BRIGHTON — The best dating advice Sarah Swafford ever received was during the sacrament of penance while she was on retreat.
"The priest told me, ‘I want you to run to the Lord, I want you to run to him so fast. I want you to fall into his arms. I want you to love him and I want you to let him hold you and heal you," Swafford told more than 200 teens and their families Aug. 12 "Everything that you are worried about, your past, your pain, and I want you to lay it all down at his feet."
Her confessor’s advice not only changed the way she viewed dating, but she said it changed her life as well.
"It wasn’t just dating advice, it was my life advice," she remarked.
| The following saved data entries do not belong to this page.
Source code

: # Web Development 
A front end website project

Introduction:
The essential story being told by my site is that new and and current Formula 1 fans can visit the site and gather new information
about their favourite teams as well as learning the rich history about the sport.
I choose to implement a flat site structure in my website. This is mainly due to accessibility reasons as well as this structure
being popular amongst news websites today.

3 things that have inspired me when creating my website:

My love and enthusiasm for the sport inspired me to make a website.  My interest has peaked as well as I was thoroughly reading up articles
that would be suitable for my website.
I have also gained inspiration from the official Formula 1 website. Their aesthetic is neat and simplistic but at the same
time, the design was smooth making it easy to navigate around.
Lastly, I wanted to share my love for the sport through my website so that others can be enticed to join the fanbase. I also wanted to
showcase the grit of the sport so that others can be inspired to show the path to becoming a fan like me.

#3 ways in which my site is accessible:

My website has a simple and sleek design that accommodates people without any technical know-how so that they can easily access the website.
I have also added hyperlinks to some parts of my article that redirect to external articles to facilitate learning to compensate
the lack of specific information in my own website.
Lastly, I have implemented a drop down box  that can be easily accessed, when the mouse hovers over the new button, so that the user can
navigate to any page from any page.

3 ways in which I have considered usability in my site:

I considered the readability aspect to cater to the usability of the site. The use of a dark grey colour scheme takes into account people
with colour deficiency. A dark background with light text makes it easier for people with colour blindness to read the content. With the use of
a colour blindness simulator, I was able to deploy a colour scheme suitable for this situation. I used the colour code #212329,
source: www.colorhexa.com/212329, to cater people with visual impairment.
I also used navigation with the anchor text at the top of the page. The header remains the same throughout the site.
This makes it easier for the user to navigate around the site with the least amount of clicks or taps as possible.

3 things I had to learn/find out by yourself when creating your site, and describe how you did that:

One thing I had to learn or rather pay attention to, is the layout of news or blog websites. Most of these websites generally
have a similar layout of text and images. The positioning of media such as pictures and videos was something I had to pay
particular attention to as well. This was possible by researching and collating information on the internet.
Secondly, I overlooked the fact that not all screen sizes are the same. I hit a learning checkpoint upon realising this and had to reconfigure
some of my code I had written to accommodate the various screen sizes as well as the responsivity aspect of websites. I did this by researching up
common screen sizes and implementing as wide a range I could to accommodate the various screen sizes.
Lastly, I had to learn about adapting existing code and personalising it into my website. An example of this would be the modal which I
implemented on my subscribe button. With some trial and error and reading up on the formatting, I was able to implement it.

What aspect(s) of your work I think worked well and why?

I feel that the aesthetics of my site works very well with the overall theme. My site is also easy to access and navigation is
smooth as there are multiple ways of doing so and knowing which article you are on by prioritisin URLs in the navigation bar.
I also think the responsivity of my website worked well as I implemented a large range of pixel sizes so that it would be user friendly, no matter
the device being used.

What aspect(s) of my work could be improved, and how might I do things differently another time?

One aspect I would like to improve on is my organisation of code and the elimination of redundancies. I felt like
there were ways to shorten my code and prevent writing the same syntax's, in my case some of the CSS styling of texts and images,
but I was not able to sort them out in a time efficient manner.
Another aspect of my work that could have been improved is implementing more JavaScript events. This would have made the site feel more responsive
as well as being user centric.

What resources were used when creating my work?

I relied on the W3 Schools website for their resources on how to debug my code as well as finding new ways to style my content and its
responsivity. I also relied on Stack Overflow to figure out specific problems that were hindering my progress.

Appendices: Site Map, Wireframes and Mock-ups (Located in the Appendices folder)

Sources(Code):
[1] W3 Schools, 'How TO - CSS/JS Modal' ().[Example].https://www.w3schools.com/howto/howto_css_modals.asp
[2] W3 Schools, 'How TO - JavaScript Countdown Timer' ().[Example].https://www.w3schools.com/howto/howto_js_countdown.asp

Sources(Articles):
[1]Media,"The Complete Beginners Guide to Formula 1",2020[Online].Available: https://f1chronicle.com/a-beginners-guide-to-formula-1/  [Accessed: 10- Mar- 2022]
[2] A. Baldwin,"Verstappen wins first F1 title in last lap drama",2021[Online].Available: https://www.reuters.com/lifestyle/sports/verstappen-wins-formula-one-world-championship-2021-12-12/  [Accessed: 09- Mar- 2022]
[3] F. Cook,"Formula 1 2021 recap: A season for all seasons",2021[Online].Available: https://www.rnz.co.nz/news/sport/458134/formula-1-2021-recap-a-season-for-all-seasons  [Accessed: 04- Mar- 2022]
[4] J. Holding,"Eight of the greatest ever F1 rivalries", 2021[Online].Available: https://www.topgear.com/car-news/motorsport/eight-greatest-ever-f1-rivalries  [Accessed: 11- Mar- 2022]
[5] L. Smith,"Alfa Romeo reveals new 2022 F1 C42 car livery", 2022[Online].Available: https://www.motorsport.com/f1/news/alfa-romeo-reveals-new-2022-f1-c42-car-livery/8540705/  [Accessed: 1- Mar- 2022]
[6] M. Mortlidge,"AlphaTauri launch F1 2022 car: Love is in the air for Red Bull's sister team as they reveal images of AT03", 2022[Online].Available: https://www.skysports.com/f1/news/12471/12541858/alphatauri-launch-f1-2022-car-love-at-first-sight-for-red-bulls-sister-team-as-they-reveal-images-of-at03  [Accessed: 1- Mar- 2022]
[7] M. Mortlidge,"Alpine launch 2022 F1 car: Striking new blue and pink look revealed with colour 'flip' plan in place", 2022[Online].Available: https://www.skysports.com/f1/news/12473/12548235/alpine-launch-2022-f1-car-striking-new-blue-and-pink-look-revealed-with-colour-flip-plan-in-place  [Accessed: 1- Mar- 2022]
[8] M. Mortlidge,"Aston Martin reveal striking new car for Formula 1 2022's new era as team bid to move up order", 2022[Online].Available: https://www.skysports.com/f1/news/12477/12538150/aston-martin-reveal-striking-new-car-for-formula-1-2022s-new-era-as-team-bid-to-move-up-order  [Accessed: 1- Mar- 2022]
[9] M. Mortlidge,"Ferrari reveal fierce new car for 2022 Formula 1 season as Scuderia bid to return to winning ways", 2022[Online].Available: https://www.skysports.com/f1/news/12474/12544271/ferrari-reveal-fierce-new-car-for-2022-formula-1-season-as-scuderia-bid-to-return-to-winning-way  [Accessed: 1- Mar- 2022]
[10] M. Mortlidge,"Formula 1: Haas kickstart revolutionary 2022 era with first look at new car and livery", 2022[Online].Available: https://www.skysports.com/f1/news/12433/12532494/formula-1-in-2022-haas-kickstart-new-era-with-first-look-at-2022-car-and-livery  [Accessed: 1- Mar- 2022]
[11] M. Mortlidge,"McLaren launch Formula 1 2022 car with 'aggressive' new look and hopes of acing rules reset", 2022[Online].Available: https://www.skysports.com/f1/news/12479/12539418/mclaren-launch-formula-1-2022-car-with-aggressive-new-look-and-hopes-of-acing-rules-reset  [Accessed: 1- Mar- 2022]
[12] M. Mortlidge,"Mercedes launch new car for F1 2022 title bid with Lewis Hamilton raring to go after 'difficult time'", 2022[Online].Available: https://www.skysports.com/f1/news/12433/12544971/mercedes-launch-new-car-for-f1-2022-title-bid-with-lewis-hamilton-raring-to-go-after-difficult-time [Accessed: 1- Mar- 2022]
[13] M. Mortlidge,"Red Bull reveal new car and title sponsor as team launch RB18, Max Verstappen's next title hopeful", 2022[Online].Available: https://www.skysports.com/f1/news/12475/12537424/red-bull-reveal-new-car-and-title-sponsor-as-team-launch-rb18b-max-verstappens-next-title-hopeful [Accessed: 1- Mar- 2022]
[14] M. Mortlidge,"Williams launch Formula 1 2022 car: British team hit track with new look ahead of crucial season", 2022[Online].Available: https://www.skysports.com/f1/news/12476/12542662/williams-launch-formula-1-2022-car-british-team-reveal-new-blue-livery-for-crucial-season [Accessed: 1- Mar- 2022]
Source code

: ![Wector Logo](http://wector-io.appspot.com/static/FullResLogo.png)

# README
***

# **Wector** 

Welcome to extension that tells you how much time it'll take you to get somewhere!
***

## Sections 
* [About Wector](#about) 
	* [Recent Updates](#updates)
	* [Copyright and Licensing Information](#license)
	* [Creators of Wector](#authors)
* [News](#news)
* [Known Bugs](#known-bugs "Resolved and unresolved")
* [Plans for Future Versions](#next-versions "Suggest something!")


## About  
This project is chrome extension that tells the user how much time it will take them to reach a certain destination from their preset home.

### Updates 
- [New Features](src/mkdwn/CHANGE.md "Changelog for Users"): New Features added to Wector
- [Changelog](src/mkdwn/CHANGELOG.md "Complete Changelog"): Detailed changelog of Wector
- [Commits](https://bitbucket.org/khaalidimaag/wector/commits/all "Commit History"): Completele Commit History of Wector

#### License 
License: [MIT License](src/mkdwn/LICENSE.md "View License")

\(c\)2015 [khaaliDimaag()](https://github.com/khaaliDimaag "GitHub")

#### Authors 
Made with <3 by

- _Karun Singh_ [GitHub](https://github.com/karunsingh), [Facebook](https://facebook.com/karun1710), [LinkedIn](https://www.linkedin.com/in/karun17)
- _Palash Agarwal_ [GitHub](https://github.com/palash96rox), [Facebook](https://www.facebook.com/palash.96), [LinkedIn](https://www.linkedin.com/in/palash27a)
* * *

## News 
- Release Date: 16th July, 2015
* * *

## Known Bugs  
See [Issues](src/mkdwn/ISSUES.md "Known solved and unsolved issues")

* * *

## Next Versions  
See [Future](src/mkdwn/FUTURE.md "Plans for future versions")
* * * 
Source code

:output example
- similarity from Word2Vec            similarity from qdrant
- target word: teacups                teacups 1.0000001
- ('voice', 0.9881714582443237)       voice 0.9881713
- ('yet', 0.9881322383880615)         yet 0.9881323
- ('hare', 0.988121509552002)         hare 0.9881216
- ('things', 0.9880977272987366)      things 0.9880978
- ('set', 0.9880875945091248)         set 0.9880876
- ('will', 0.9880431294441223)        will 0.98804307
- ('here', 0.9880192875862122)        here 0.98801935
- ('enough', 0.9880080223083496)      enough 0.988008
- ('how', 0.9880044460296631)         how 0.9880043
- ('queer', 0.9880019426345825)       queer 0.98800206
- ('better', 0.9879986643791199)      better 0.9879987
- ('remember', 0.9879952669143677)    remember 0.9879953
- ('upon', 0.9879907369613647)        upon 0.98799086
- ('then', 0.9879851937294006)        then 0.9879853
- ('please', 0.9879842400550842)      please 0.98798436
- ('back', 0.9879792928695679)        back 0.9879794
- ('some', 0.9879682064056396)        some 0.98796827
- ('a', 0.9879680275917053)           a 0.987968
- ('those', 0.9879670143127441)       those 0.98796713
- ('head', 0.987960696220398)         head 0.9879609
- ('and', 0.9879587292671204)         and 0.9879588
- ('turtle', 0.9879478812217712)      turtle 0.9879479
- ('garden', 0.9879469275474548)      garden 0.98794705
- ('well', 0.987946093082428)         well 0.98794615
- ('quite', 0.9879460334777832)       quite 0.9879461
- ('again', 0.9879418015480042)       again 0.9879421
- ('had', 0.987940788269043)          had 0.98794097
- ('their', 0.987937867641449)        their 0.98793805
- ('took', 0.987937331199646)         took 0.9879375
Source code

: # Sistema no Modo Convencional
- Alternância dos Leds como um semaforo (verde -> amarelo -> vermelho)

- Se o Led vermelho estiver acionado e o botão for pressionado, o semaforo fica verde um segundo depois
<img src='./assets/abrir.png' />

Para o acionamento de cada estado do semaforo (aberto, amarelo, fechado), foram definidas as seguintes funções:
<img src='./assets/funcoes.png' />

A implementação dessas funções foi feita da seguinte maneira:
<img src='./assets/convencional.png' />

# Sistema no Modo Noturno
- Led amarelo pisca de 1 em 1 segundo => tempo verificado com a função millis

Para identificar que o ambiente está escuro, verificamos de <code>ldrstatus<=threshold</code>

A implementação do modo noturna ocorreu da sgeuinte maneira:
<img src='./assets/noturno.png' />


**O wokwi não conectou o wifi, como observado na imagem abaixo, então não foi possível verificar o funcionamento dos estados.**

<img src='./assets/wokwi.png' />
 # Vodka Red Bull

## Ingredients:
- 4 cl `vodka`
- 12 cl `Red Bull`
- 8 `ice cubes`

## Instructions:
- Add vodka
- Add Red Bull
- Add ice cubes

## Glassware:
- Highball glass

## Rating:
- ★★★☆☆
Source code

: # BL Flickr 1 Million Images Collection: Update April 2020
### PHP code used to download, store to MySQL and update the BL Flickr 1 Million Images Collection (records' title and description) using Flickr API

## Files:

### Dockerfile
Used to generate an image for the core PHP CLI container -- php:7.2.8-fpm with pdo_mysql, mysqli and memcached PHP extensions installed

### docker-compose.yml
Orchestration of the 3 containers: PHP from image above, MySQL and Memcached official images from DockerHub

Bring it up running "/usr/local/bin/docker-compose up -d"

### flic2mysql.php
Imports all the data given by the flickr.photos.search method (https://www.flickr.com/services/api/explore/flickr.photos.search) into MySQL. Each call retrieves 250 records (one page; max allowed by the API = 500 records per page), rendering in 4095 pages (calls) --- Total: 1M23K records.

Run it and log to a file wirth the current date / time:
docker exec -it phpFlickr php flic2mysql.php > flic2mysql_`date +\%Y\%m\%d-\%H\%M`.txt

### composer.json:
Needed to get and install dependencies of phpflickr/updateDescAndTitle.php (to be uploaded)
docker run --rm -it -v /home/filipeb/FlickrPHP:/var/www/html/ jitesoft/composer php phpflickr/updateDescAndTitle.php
Swafford, founder of Emotional Virtue Ministries, now speaks to teens and young adults around the world about how they can have drama-free relationships. The Kansas native shared her insights with
Prior to taking her dating advice on the road, Swafford was a residence hall director at Benedictine College in Atchison, Kan. At the time, she was responsible for more than 140 female freshmen and had a front-row seat to the highs and lows of being a college student. Swafford had an open-door policy and talked with the freshmen about everything from homesickness and exams to new relationships and the heartache of breakups.
One night, a group of Swafford’s freshmen approached her, telling her she needed to share with other students on campus the relationship advice she had given them. She agreed and planned to give a talk called "Love, Emotions, Mental Stalking and Mr. Right." Swafford thought only about 20 girls would show up, but when she entered the room the night of her talk, there were more than 300 women waiting to hear what she had to say. After that, she also gave talks to male and co-ed audiences on campus.
After word of her talks got around campus and the Internet, she was approached by ETWN to cohost a show, At the Heart of Relationships. She also has written a book, Emotional Virtue: A Guide to Drama-Free Relationships.
"I’m sharing with you what I wish I heard when I was your age," Swafford told the teens at St. Thomas More. "I stand before you able to talk about this stuff because I lived it."
Swafford began her talk by addressing the insecurities and anxieties that teens face.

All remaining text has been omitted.